Etika Pergaulan Dalam Bertarekat

Share posting

Artikel Eksklusif

Oleh : Dr., Supardi, S.H. M.H

Als. Rd. Supardi, S.H. M.H


Ilustrasi-Pondok Pesantren Nurul Jadid

بِسْمِ اللَّهِ الرَّحْمَنِ الرَّحِيم

اَللَّهُمَّ صَلِّ عَلٰى سَيِّدِنَا مُحَمَّدٍ وَعَلٰى اٰلِ سَيِّدِنَا مُحَمَّدٍ

Dalam sebuah hadits, Abu Hurairah radhiyallahu ‘anhu meriwayatkan bahwa Rasulullah shallallahu ‘alaihi wa sallam bersabda,

إِنَّمَا بُعِثْتُ لِأُتَمِّمَ صَالِحَ الْأَخْلَاقِ

“Sungguh aku diutus menjadi rasul tidak lain adalah untuk menyempurnakan akhlak yang saleh (baik).”

Pada sebagian riwayat,

لِأُتَمِّمَ مَكَارِمَ الْأَخْلَاقِ

“Untuk menyempurnakan akhlak yang mulia.”

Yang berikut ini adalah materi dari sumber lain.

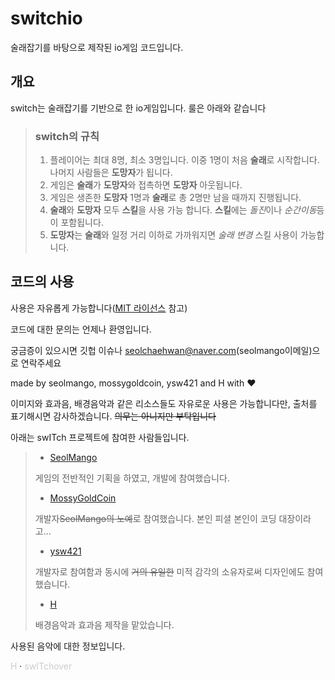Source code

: # switchio
술래잡기를 바탕으로 제작된 io게임 코드입니다.

## 개요

switch는 술래잡기를 기반으로 한 io게임입니다. 룰은 아래와 같습니다

> ### switch의 규칙
>
> 1. 플레이어는 최대 8명, 최소 3명입니다. 이중 1명이 처음 **술래**로 시작합니다. 나머지 사람들은 **도망자**가 됩니다.
> 2. 게임은 **술래**가 **도망자**와 접촉하면 **도망자** 아웃됩니다.
> 3. 게임은 생존한 **도망자** 1명과 **술래**로 총 2명만 남을 때까지 진행됩니다. 
> 4. **술래**와 **도망자** 모두 **스킬**을 사용 가능 합니다. **스킬**에는 *돌진*이나 *순간이동*등이 포함됩니다.
> 5. **도망자**는 **술래**와 일정 거리 이하로 가까워지면 *술래 변경* 스킬 사용이 가능합니다.

## 코드의 사용

사용은 자유롭게 가능합니다([MIT 라이선스](https://github.com/seolmango/switchio/blob/main/LICENSE) 참고)

코드에 대한 문의는 언제나 환영입니다.

궁금증이 있으시면 깃헙 이슈나 seolchaehwan@naver.com(seolmango이메일)으로 연락주세요



made by seolmango, mossygoldcoin, ysw421 and H with ❤

이미지와 효과음, 배경음악과 같은 리소스들도 자유로운 사용은 가능합니다만, 출처를 표기해시면 감사하겠습니다. ~~의무는 아니지만 부탁입니다~~

아래는 swITch 프로젝트에 참여한 사람들입니다.

> + [SeolMango](https://github.com/seolmango)
>
> 게임의 전반적인 기획을 하였고, 개발에 참여했습니다.
>
> + [MossyGoldCoin](https://github.com/Mossygoldcoin)
>
> 개발자~~SeolMango의 노예~~로 참여했습니다. 본인 피셜 본인이 코딩 대장이라고...
>
> + [ysw421](https://github.com/ysw421)
>
> 개발자로 참여함과 동시에 ~~거의 유일한~~ 미적 감각의 소유자로써 디자인에도 참여했습니다.
>
> + [H](https://soundcloud.com/hraver?utm_source=clipboard&utm_medium=text&utm_campaign=social_sharing)
>
> 배경음악과 효과음 제작을 맡았습니다. 

사용된 음악에 대한 정보입니다.

<a href="https://soundcloud.com/hraver" title="H" target="_blank" style="color: #cccccc; text-decoration: none;">H</a> · <a href="https://soundcloud.com/hraver/switchover" title="swITchover" target="_blank" style="color: #cccccc; text-decoration: none;">swITchover</a></div>

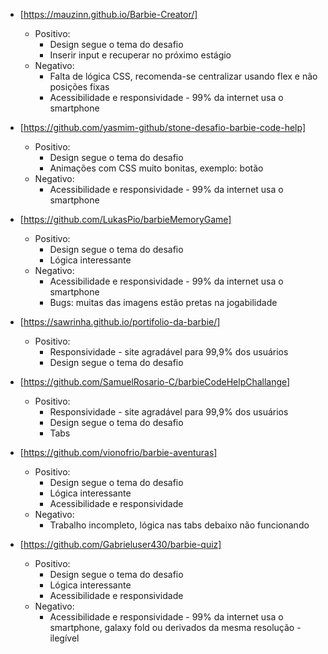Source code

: - [https://mauzinn.github.io/Barbie-Creator/]
  - Positivo:
    - Design segue o tema do desafio
    - Inserir input e recuperar no próximo estágio
  - Negativo:
    - Falta de lógica CSS, recomenda-se centralizar usando flex e não posições fixas
    - Acessibilidade e responsividade - 99% da internet usa o smartphone

- [https://github.com/yasmim-github/stone-desafio-barbie-code-help]
  - Positivo:
    - Design segue o tema do desafio
    - Animações com CSS muito bonitas, exemplo: botão
  - Negativo:
    - Acessibilidade e responsividade - 99% da internet usa o smartphone

- [https://github.com/LukasPio/barbieMemoryGame]
  - Positivo:
    - Design segue o tema do desafio
    - Lógica interessante
  - Negativo:
    - Acessibilidade e responsividade - 99% da internet usa o smartphone
    - Bugs: muitas das imagens estão pretas na jogabilidade

- [https://sawrinha.github.io/portifolio-da-barbie/]
  - Positivo:
    - Responsividade - site agradável para 99,9% dos usuários
    - Design segue o tema do desafio

- [https://github.com/SamuelRosario-C/barbieCodeHelpChallange]
  - Positivo:
    - Responsividade - site agradável para 99,9% dos usuários
    - Design segue o tema do desafio
    - Tabs

- [https://github.com/vionofrio/barbie-aventuras]
  - Positivo:
    - Design segue o tema do desafio
    - Lógica interessante
    - Acessibilidade e responsividade
  - Negativo:
    - Trabalho incompleto, lógica nas tabs debaixo não funcionando

- [https://github.com/Gabrieluser430/barbie-quiz]
  - Positivo:
    - Design segue o tema do desafio
    - Lógica interessante
    - Acessibilidade e responsividade
  - Negativo:
    - Acessibilidade e responsividade - 99% da internet usa o smartphone, galaxy fold ou derivados da mesma resolução - ilegível
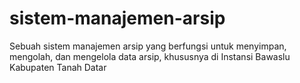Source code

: # sistem-manajemen-arsip
Sebuah sistem manajemen arsip yang berfungsi untuk menyimpan, mengolah, dan mengelola data arsip, khususnya di Instansi Bawaslu Kabupaten Tanah Datar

Sebagaimana dikatakan dalam hadits ini, maka sudah menjadi kewajiban bagi kita terutama yang mengikuti ajaran Tarekat untuk selalu mawas diri dan menjalankan akhlak mulia sebagaimana yang dicerminkan oleh Rasulullah SAW.

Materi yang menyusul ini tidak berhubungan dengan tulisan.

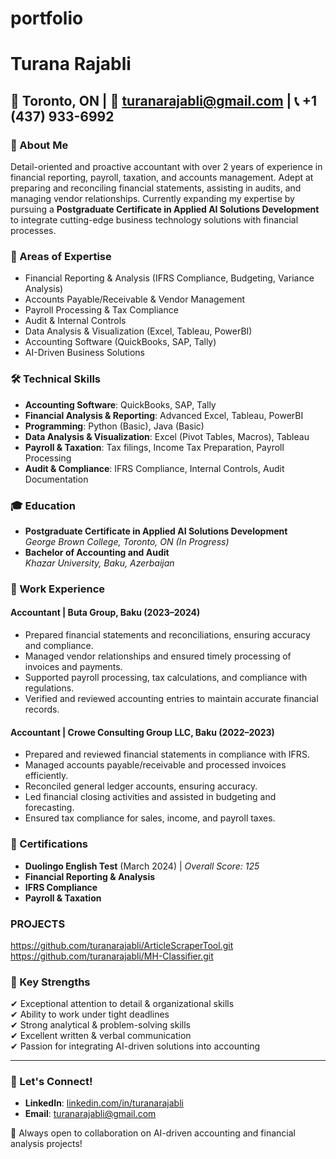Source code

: # portfolio
# Turana Rajabli

## 📍 Toronto, ON | 📧 turanarajabli@gmail.com | 📞 +1 (437) 933-6992

### 💼 About Me
Detail-oriented and proactive accountant with over 2 years of experience in financial reporting, payroll, taxation, and accounts management. Adept at preparing and reconciling financial statements, assisting in audits, and managing vendor relationships. Currently expanding my expertise by pursuing a **Postgraduate Certificate in Applied AI Solutions Development** to integrate cutting-edge business technology solutions with financial processes.

### 🎯 Areas of Expertise
- Financial Reporting & Analysis (IFRS Compliance, Budgeting, Variance Analysis)
- Accounts Payable/Receivable & Vendor Management
- Payroll Processing & Tax Compliance
- Audit & Internal Controls
- Data Analysis & Visualization (Excel, Tableau, PowerBI)
- Accounting Software (QuickBooks, SAP, Tally)
- AI-Driven Business Solutions

### 🛠 Technical Skills
- **Accounting Software**: QuickBooks, SAP, Tally  
- **Financial Analysis & Reporting**: Advanced Excel, Tableau, PowerBI  
- **Programming**: Python (Basic), Java (Basic)  
- **Data Analysis & Visualization**: Excel (Pivot Tables, Macros), Tableau  
- **Payroll & Taxation**: Tax filings, Income Tax Preparation, Payroll Processing  
- **Audit & Compliance**: IFRS Compliance, Internal Controls, Audit Documentation  

### 🎓 Education
- **Postgraduate Certificate in Applied AI Solutions Development**  
  *George Brown College, Toronto, ON (In Progress)*
- **Bachelor of Accounting and Audit**  
  *Khazar University, Baku, Azerbaijan*  

### 💼 Work Experience
#### **Accountant | Buta Group, Baku (2023–2024)**
- Prepared financial statements and reconciliations, ensuring accuracy and compliance.
- Managed vendor relationships and ensured timely processing of invoices and payments.
- Supported payroll processing, tax calculations, and compliance with regulations.
- Verified and reviewed accounting entries to maintain accurate financial records.

#### **Accountant | Crowe Consulting Group LLC, Baku (2022–2023)**
- Prepared and reviewed financial statements in compliance with IFRS.
- Managed accounts payable/receivable and processed invoices efficiently.
- Reconciled general ledger accounts, ensuring accuracy.
- Led financial closing activities and assisted in budgeting and forecasting.
- Ensured tax compliance for sales, income, and payroll taxes.

### 📜 Certifications
- **Duolingo English Test** (March 2024) | *Overall Score: 125*
- **Financial Reporting & Analysis**
- **IFRS Compliance**
- **Payroll & Taxation**

### PROJECTS
https://github.com/turanarajabli/ArticleScraperTool.git
https://github.com/turanarajabli/MH-Classifier.git

### 🚀 Key Strengths
✔ Exceptional attention to detail & organizational skills  
✔ Ability to work under tight deadlines  
✔ Strong analytical & problem-solving skills  
✔ Excellent written & verbal communication  
✔ Passion for integrating AI-driven solutions into accounting  

---
### 📌 Let's Connect!
- **LinkedIn**: [linkedin.com/in/turanarajabli](https://www.linkedin.com/in/turana-rajabli-221098224/)  
- **Email**: turanarajabli@gmail.com  

🔹 Always open to collaboration on AI-driven accounting and financial analysis projects!
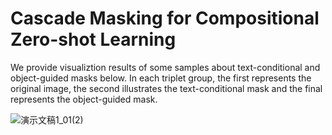 # Cascade Masking for Compositional Zero-shot Learning
We provide visualiztion results of some samples about text-conditional and object-guided masks below. In each triplet group, the first represents the original image, the second illustrates the text-conditional mask and the final represents the object-guided mask.

![演示文稿1_01(2)](https://github.com/CaMask8692/CaMask/assets/164876009/0aa33ee5-5a3c-47f7-a47a-647ac433242e)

Imam Junaid al-Baghdadi, “Siapa saja yang memiliki akhlak dan pekerti yang baik, maka ia semakin tinggi tasawufnya”.

Sudah menjadi sebuah konsensus para ulama bahwa akhlak Nabi Muhammad SAW adalah teladan dan panutan bagi umatnya. Imam Junaid sendiri menyimpulkan bahwa inti dari akhlak ada empat: kedermawanan, kemurahan hati, nasihat, dan kasih sayang.

Memang para sufi lebih banyak menitikberatkan pada sisi pekerti ketimbang perhatian mereka terhadap sisi ibadah. Bagi siapa saja yang akhlaknya baik meskipun dalam hal ibadahnya kurang sempurna dianggap lebih utama daripada orang yang ibadahnya terjaga namun etikanya buruk. Imam Junaid sendiri berkata:

Seorang fasik yang beretika baik lebih aku cintai ketimbang seorang qari’ yang berperilaku buruk.

Ungkapan Imam Junaid di sini berkaitan dengan etika pergaulan dengan orang lain yang mestinya dibangun dengan pekerti yang baik. Budi pekerti merupakan perbuatan lahir yang juga sekaligus menunjukkan sisi batin seseorang. Sebab yang bisa ditularkan oleh seseorang kepada yang lain adalah sesuatu yang tampak dari sisi lahiriahnya. Maka, siapa yang bersahabat dengan orang yang memiliki pekerti yang baik maka kebaikannya dapat ditularkan kepadanya. Sebaliknya, siapa yang bersahabat dengan orang yang berperilaku buruk, maka akan dapat terpengaruh oleh keburukannya. Oleh karena itu, Imam Junaid menilai pentingnya menyeleksi persahabatan, bahkan dalam persoalan untuk sekadar makan bersama sekalipun. Imam Junaid berkata:

Makan bersama-sama itu ibarat menyusu (bagi bayi), maka lihatlah dengan siapa kalian makan bersama!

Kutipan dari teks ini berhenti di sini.